How to Get Started with the Model

from transformers import AutoModelForSeq2SeqLM, AutoTokenizer

model = AutoModelForSeq2SeqLM.from_pretrained("leks-forever/mt5-base")
tokenizer = AutoTokenizer.from_pretrained("leks-forever/mt5-base")

def predict(text, prefix, a=32, b=3, max_input_length=1024, num_beams=1, **kwargs):
    inputs = tokenizer(prefix + text, return_tensors='pt', padding=True, truncation=True, max_length=max_input_length)
    result = model.generate(
        **inputs.to(model.device),
        max_new_tokens=int(a + b * inputs.input_ids.shape[1]),
        num_beams=num_beams,
        **kwargs
    )
    return tokenizer.batch_decode(result, skip_special_tokens=True)

sentence: str = "Римдин аскерар ва гьакӀни чӀехи хахамрини  фарисейри ракъурнавай нуькерар Ягьуд галаз багъдиз атана. Абурув виридав яракьар, чирагъар ва шемгьалар гвай."

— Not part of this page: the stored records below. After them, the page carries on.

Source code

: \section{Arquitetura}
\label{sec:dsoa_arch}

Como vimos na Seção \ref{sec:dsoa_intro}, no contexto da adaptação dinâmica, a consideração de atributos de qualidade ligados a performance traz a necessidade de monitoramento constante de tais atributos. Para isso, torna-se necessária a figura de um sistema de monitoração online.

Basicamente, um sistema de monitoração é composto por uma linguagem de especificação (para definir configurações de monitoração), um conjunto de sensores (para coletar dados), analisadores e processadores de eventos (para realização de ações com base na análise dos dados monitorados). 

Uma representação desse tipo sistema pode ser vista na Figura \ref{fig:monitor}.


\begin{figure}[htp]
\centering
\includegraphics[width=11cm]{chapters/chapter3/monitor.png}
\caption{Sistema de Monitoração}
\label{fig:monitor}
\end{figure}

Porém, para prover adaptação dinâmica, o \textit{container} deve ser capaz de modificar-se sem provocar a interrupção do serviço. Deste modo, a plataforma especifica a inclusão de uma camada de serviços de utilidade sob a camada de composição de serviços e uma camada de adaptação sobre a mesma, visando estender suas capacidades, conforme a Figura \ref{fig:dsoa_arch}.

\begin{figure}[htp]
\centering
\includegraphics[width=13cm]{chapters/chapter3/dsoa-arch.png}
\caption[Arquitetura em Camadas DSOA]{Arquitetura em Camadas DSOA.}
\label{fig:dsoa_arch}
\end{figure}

translation = predict(sentence, prefix="translate Lezghian to Russian: ")

print(translation)

# ['Когда римские воины и вожди, а также главные священнослужители и блюстители Закона пришли в Иудею, они дали ему вооружённые оружие, браслеты и серьги.']

Training Details

Training Data

The model was fine-tuned on the bible-lezghian-russian dataset, which contains 13,800 parallel sentences in Russian and Lezgian. The dataset was split into three parts: 90% for training, 5% for validation, and 5% for testing.

Training Hyperparameters

  • Training regime: fp32
  • Batch size: 16
  • Training steps: The model converged on 14k out of 110000k steps
  • Optimizer: Adafactor with the following settings:
    • lr: 1e-4
    • scale_parameter: False
    • relative_step: False
    • clip_threshold: 1.0
    • weight_decay: 1e-3
  • Scheduler: Cosine scheduler with a warmup of 1,000 steps

Speeds, Sizes, Times [optional]

  • Training time: 2 hours on a single NVIDIA RTX5000 (24 GB).

Evaluation

The evaluation was conducted on the val set of the bible-lezghian-russian dataset, consisting of 5% of the total 13,800 parallel sentences.

Factors

The evaluation considered translations in both directions:

  • Lezgian to Russian
  • Russian to Lezgian

Metrics

The following metrics were used to evaluate the model’s performance:

  • BLEU (n-grams = 4): This metric measures the accuracy of the machine translation output by comparing it to human translations. A higher score indicates better performance.
  • chrF: This is a character-level metric that evaluates the quality of translation by comparing the overlap of character n-grams between the hypothesis and the reference. It’s effective for morphologically rich languages.

Results

  • Lezgian to Russian: BLEU = 27, chrF = 61
  • Russian to Lezgian: BLEU = 27, chrF = 67

Summary

These results indicate that the model can produce accurate translations for both language pairs. However, there are plans to improve the model further by conducting parallel alignment of the corpora to refine the sentence pair matching. Additionally, efforts will be made to collect more training data to enhance the model's performance, especially in handling more diverse and complex linguistic structures.